The marginal rate on the deduction can’t really be calculated from the data we have here; the ideal calculation would be to go through every Texan’s tax forms for every year and see what it would look like with and without the deduction,  but that’s obviously impossible. Marginal rates are affected by all sorts of unusual things: not just brackets, but other things like the personal exemption phaseout and the Pease limitation on itemized deductions. Something in the high 20’s sounds reasonable but any figure chosen is just an approximation.

 

A good reason to believe the high 20’s is a good estimate is that the 25% tax bracket is where a lot of people end up.

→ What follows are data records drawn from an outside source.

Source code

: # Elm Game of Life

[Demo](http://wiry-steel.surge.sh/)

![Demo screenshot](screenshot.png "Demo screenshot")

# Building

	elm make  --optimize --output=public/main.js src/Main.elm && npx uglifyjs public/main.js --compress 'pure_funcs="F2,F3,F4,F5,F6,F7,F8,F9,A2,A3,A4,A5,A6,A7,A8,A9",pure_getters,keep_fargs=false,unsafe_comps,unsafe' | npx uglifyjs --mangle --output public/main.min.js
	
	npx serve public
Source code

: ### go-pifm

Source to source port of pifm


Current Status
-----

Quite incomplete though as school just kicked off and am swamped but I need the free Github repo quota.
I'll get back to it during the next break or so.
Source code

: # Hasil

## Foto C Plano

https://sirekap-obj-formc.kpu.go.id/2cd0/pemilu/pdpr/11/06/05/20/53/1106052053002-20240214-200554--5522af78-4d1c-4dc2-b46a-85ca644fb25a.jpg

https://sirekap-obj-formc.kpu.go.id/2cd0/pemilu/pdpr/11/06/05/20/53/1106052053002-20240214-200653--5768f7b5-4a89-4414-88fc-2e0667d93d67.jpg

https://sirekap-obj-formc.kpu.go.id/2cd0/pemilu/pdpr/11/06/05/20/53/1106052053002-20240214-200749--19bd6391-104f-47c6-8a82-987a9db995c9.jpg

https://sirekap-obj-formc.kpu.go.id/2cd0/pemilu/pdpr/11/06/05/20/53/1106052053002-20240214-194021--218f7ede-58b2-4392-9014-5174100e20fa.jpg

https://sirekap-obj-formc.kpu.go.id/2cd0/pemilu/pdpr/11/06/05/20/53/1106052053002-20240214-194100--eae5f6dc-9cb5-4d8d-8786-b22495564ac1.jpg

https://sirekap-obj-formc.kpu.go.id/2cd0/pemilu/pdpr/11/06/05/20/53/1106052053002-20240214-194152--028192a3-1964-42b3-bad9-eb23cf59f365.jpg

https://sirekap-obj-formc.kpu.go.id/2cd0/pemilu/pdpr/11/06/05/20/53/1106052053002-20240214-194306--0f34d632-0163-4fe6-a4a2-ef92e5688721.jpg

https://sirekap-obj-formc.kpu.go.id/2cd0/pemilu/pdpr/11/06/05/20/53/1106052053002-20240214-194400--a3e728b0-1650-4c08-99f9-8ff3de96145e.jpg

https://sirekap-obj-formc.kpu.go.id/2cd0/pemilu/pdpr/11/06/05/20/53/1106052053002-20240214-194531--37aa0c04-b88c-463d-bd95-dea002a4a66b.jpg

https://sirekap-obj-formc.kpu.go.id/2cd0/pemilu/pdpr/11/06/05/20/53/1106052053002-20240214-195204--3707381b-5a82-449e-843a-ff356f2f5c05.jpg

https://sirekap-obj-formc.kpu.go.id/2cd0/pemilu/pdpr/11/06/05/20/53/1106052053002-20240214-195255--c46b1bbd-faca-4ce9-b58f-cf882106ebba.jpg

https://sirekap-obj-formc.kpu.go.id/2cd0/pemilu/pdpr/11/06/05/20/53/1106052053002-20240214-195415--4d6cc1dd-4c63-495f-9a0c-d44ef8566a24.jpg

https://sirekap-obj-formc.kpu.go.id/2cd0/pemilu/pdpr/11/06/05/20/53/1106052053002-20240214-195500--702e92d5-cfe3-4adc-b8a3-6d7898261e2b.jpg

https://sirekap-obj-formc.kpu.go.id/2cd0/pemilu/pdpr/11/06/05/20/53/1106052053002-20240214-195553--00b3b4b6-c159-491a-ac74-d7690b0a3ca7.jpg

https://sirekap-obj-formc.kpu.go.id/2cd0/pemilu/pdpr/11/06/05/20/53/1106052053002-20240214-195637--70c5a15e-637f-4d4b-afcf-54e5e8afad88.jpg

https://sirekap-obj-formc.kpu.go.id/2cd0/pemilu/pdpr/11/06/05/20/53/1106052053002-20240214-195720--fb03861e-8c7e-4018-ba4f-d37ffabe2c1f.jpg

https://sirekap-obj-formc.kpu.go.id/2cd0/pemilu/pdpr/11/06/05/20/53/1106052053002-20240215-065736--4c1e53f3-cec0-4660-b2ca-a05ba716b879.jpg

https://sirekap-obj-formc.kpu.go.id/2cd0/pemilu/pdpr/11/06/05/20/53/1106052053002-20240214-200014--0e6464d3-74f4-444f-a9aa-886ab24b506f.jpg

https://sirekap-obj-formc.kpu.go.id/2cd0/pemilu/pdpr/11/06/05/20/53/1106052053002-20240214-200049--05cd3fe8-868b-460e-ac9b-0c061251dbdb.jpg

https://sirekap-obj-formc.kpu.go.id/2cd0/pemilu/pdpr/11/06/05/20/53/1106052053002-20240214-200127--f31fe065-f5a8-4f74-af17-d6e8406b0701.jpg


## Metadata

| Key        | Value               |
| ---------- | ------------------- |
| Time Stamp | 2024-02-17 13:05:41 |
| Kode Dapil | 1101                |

For singles in 2013, that bracket ran from about $36,000 to about $88,000. People whose incomes fall in that kind of range have a 25% marginal rate. However, it is worthwhile to remember that the Texans who took this deduction are the ones that chose to list itemized deductions rather than taking the standard deduction. Itemizers tend to have higher incomes than people who take the standard deduction, so their marginal rates are also higher under our progressive income tax structure. A lot of itemizers fall into the 28% or 33% bracket.

 

You are right that the IRS hasn’t yet published figures for 2013. Consider that people who filed for an extension on their 2013 forms only just turned those in a couple of months ago. They’ll publish the precise data on 2013 sometime next year.  Your calculation does follow the methodology I’d use to evaluate the size of the tax break, and the results look reasonable.

 

Best,

Alan

 

From: Selby, Gardner (CMG-Austin) [mailto:wgselby@statesman.com]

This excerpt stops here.